== Segment start ==

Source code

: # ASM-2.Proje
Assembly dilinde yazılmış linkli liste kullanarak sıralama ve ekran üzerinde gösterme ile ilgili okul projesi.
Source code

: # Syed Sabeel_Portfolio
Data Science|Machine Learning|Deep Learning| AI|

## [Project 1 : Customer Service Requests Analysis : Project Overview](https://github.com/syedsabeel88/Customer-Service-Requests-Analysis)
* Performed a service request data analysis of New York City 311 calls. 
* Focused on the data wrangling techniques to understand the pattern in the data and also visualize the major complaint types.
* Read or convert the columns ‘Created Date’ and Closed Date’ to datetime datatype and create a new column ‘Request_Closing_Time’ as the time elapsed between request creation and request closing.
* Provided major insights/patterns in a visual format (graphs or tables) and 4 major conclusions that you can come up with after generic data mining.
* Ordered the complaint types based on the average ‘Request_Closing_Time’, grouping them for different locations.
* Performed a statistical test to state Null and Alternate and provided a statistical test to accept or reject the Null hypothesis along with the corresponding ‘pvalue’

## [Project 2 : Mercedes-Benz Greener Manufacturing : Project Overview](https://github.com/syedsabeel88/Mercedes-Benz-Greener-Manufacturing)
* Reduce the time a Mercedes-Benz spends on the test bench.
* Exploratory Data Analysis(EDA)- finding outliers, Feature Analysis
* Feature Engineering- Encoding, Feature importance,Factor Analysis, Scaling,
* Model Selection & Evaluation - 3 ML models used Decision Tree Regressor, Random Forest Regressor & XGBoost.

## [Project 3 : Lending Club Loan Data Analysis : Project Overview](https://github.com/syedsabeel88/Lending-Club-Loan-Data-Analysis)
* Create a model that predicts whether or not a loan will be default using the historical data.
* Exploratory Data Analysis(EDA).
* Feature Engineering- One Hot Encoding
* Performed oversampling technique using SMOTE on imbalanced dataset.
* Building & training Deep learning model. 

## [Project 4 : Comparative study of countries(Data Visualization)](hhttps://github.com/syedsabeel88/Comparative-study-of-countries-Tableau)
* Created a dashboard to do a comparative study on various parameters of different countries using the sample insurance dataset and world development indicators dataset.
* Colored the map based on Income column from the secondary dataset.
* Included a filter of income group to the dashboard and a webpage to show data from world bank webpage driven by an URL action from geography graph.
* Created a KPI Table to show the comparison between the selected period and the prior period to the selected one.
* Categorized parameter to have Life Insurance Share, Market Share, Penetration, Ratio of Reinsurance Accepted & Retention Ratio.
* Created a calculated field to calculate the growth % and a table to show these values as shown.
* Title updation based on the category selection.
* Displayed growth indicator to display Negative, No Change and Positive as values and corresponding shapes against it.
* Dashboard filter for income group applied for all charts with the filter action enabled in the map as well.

== Segment end ==

[Your task]
What you give back should be only the lines of the records above, starting at the line with "City 311 calls." and ending at the line with "and request closing.", restated word for word.

[Task output]
* Performed a service request data analysis of New York City 311 calls. 
* Focused on the data wrangling techniques to understand the pattern in the data and also visualize the major complaint types.
* Read or convert the columns ‘Created Date’ and Closed Date’ to datetime datatype and create a new column ‘Request_Closing_Time’ as the time elapsed between request creation and request closing.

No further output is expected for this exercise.